When you reach the line containing "### CI/CD Pipeline Management Pattern" in the entries below, start writing out each line exactly, and stop after the line containing "## 🔄 Cross-Agent Coordination Patterns".
── RECORDS FOR THIS TASK
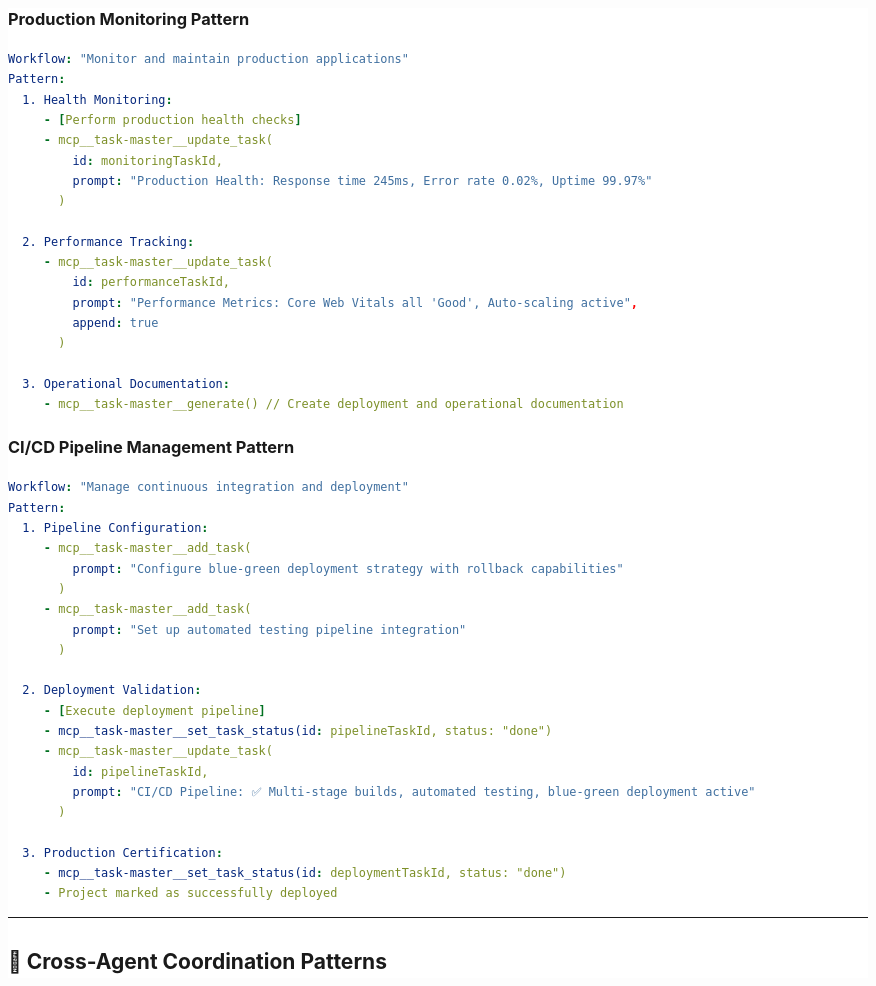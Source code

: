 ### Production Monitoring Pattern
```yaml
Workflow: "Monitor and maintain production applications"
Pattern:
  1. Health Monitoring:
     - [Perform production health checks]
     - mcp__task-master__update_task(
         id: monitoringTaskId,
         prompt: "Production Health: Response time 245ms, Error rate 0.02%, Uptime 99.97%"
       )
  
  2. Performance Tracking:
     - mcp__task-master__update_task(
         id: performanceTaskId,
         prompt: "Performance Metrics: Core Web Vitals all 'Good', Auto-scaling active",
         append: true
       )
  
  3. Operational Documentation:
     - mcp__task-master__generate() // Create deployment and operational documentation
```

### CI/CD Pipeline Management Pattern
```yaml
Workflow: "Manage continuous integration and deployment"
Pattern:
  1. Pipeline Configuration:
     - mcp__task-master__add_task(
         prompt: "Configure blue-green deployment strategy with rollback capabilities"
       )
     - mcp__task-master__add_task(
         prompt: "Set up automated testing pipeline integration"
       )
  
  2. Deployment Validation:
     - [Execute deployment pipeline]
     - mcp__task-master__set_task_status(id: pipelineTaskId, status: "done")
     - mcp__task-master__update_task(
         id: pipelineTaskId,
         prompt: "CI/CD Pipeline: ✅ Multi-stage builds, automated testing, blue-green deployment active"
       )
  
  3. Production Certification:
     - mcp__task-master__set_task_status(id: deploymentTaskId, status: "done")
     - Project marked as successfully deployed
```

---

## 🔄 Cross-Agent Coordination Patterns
────
── RECORDS FOR THIS TASK
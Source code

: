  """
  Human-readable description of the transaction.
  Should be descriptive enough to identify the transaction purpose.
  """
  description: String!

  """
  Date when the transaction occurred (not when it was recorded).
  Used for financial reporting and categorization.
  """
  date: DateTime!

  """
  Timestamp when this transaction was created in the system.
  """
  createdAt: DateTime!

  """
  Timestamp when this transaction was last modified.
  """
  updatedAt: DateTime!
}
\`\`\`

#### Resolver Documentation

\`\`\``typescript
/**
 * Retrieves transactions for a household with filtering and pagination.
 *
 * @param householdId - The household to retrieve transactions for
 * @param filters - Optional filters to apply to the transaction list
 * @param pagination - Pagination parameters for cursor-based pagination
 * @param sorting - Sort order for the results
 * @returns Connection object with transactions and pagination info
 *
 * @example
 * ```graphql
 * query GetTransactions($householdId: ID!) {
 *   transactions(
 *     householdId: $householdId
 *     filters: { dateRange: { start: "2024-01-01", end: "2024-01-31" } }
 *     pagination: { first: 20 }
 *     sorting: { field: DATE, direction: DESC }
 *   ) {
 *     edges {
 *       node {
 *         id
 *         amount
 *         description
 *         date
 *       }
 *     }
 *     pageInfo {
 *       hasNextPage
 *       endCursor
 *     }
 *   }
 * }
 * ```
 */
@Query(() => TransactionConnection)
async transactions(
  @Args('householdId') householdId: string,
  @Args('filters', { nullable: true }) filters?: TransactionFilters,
────
**ANSWER SECTION:**
### CI/CD Pipeline Management Pattern
```yaml
Workflow: "Manage continuous integration and deployment"
Pattern:
  1. Pipeline Configuration:
     - mcp__task-master__add_task(
         prompt: "Configure blue-green deployment strategy with rollback capabilities"
       )
     - mcp__task-master__add_task(
         prompt: "Set up automated testing pipeline integration"
       )
  
  2. Deployment Validation:
     - [Execute deployment pipeline]
     - mcp__task-master__set_task_status(id: pipelineTaskId, status: "done")
     - mcp__task-master__update_task(
         id: pipelineTaskId,
         prompt: "CI/CD Pipeline: ✅ Multi-stage builds, automated testing, blue-green deployment active"
       )
  
  3. Production Certification:
     - mcp__task-master__set_task_status(id: deploymentTaskId, status: "done")
     - Project marked as successfully deployed
```

---

## 🔄 Cross-Agent Coordination Patterns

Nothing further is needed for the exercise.